Triumph of Jade and Gold
Jade and gold and the colour purple can be considered the three elements that best represent the magnificence of the Ming period, one of the richest in the long history of China. Reddish purple, or vermilion, is the colour of much of the lacquer and of the very walls of the Forbidden City. The imperial jade known as "sheep fat" is far more precious than the green variety, and was exclusively reserved for the use of the court. Gold was the external mark of imperial dignity, but the refined skills of the Ming goldsmiths transformed it into objects of extraordinary imaginative power and symbols of splendour and wealth. Jade and gold combined with the precious stones that arrived as tribute from other Asian countries to create jewellery which, five hundred years later, seems of surprisingly modern taste and refined execution. These precious ornaments lavishly displayed the wealth of the empire and reminded outsiders of its powerful position at the true centre of the world. This aspect of the Ming period is also well represented in the rich collection of jewellery contained in the

"Impressionist" Painting
Painting developed significantly under the Ming, and the works which have survived are an important element in our studies of the society and court life of the time. The Ming artists drew powerful inspiration from those of the Song period, and their works can be divided into four very different genres. The magnificent series of paintings included in the exhibition displays, for the first time outside China, a rich synthesis of the various styles of Ming painting: rolls of silk depicting stories from literature and scenes from everyday life; portraits; "impressionist" landscapes illustrating the Taoist concept of the relationship between man and nature; and animals and plants also revealing the clear influence of Taoist thought.
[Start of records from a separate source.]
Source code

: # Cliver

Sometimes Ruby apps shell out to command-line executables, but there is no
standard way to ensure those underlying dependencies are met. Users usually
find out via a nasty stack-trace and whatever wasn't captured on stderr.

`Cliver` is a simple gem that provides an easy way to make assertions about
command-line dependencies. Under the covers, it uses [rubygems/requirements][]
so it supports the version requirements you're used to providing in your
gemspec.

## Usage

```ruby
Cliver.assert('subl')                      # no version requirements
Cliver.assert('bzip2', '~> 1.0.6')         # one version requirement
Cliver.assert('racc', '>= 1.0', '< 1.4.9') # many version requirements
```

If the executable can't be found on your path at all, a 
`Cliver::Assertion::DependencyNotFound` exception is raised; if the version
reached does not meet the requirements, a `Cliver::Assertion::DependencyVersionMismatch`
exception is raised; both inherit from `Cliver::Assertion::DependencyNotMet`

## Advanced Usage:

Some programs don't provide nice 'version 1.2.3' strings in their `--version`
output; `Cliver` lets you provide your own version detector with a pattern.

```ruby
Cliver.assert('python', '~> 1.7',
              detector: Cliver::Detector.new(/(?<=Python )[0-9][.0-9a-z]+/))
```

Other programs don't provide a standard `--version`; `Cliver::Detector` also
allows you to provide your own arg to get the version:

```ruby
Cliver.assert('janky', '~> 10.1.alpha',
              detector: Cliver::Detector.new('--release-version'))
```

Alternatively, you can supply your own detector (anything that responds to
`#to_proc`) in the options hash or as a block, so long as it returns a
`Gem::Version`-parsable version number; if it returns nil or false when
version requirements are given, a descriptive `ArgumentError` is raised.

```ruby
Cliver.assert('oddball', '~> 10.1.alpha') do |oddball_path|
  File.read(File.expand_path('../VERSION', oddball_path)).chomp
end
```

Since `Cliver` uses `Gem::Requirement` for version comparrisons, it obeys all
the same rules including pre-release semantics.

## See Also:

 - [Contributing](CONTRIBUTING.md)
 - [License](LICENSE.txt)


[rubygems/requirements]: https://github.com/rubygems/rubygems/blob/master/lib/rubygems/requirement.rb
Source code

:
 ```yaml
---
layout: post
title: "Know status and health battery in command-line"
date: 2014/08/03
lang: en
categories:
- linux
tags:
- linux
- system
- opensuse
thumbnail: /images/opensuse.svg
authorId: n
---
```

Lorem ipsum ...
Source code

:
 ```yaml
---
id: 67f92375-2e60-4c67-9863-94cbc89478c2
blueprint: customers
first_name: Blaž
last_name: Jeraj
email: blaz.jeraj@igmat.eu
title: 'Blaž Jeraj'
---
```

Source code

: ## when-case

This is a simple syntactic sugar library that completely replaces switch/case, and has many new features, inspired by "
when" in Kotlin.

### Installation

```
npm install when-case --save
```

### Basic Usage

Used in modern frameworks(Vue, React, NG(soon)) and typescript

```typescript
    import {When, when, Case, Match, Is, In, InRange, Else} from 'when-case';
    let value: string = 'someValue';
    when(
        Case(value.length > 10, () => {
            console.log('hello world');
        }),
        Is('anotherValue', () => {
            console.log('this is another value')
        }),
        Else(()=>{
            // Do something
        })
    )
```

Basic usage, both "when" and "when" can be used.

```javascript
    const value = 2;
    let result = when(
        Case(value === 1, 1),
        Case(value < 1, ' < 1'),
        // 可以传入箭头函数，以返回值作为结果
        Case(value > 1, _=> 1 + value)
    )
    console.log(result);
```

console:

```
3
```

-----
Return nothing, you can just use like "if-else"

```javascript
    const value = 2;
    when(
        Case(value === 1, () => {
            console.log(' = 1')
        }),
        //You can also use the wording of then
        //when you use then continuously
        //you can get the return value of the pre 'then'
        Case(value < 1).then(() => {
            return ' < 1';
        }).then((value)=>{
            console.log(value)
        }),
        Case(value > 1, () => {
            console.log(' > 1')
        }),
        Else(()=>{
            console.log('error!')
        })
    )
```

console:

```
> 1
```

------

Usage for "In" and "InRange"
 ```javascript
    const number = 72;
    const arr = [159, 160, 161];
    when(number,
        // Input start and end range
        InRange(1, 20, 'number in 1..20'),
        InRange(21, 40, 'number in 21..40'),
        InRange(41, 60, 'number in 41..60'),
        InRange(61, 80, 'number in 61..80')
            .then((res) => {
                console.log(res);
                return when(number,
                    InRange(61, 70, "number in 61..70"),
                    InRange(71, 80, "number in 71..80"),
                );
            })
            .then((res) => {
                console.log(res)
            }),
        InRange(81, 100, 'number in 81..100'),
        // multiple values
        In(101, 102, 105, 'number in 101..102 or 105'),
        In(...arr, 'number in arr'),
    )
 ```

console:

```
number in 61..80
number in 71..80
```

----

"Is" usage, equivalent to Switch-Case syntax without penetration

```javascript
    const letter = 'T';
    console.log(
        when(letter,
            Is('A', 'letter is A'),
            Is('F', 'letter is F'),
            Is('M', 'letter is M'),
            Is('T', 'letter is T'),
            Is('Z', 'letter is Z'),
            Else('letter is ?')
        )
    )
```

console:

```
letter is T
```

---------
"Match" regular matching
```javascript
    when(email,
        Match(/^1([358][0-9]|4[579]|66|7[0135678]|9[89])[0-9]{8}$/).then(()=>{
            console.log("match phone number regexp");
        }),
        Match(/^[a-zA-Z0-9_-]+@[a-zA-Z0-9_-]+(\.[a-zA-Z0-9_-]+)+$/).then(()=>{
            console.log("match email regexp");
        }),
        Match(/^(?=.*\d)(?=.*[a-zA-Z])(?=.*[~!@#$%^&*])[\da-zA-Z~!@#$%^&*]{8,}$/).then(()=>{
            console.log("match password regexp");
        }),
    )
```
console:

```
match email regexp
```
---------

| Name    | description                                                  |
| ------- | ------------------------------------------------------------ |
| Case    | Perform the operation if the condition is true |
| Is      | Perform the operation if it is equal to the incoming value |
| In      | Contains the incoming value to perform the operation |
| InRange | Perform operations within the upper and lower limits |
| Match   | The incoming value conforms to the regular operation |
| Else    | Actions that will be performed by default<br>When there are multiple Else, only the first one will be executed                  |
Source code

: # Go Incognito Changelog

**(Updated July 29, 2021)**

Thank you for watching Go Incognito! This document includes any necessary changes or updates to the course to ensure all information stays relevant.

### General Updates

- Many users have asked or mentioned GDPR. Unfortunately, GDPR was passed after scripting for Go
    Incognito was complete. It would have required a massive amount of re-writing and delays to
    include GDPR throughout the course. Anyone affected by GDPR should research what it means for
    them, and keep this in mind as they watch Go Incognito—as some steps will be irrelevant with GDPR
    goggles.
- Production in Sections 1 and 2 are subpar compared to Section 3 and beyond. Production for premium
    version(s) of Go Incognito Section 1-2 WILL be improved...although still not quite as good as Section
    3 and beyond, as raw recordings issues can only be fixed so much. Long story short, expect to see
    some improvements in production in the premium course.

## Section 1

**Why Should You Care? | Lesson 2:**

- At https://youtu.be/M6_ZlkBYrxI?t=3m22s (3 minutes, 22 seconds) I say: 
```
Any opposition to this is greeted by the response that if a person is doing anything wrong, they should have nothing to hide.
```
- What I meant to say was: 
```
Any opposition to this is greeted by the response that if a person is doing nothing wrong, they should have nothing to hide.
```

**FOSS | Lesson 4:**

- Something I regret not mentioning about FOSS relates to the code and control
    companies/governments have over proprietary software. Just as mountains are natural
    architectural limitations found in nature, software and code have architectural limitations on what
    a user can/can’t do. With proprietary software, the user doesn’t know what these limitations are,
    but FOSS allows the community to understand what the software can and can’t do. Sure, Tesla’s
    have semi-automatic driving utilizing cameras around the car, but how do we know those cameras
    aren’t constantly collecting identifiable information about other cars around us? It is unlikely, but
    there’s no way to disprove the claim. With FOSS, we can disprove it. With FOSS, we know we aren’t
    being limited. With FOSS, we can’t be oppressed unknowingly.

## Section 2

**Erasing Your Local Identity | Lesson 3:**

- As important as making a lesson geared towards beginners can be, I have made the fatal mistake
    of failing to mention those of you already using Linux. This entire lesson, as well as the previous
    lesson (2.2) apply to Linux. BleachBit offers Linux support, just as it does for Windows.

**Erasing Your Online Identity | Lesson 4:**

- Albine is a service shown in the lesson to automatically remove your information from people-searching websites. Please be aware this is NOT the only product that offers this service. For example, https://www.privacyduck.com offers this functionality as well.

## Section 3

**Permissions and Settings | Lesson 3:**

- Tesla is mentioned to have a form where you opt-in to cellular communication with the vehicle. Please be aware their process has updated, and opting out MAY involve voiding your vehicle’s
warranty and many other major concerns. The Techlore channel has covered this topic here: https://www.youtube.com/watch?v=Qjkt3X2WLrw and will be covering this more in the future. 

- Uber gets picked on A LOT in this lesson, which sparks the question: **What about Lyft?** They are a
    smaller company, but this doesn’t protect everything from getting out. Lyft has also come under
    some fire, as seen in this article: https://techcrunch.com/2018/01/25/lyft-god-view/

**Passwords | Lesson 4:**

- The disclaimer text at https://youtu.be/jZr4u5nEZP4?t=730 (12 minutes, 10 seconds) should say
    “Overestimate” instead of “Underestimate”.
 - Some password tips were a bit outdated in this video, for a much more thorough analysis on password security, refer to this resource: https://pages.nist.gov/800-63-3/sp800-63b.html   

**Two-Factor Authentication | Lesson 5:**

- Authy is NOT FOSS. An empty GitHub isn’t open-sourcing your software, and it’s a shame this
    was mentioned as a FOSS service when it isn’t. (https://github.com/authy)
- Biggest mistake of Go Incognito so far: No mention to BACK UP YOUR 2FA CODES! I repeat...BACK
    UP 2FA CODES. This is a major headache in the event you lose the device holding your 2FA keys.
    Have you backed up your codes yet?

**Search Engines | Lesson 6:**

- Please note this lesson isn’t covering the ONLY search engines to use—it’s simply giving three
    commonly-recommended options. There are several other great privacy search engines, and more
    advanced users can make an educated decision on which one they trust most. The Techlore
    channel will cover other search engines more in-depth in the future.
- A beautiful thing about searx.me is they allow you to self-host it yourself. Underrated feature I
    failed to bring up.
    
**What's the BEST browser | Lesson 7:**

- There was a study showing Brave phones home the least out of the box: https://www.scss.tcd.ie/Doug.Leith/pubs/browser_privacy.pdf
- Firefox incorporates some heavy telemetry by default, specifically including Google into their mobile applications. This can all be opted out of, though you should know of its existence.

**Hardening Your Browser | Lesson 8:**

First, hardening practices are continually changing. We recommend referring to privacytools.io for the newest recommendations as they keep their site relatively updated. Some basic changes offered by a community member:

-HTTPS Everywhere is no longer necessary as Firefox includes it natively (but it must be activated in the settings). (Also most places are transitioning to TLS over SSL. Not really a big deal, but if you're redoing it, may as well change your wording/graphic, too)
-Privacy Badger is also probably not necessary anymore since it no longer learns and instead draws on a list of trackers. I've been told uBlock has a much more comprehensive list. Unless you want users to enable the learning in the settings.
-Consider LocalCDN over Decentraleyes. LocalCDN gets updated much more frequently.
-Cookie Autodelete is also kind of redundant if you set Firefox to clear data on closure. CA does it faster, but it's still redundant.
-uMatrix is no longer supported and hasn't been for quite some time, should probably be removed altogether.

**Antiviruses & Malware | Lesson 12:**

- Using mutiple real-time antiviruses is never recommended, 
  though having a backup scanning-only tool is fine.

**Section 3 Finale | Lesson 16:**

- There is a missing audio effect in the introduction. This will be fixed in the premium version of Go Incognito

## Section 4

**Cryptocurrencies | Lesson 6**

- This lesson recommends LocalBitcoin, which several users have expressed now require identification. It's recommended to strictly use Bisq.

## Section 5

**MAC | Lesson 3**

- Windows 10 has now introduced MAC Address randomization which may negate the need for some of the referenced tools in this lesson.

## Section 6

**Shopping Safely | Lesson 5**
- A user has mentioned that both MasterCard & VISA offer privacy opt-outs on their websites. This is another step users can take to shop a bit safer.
The pictures come from the imperial collections of the Forbidden City and from the museums of Nanking (the town which gave birth to the dynasty), of Zhenjiang and of Hubei.

Refined Sculptures
The production of Buddhist statues had been widespread in China since the second century A.D., and under the Ming a new impulse was given particularly in the use of bronze. Techniques for casting and applying gilding developed significantly, and the Chinese empire, in offering protection to Tibetan lamaist Buddhism, strengthened the relationship between priests and politicians, and favoured the construction of temples and monasteries. Buddhist iconography, rich in Tibetan models and mythology, influenced Chinese artists, who developed a rich and varied style of their own, which despite being anchored to the traditions of the past, under the Ming became more refined and more Chinese in character. The technical advances, the skills of the artists and the great variety of artistic interpretation are all amply displayed in the works contained in the exhibition.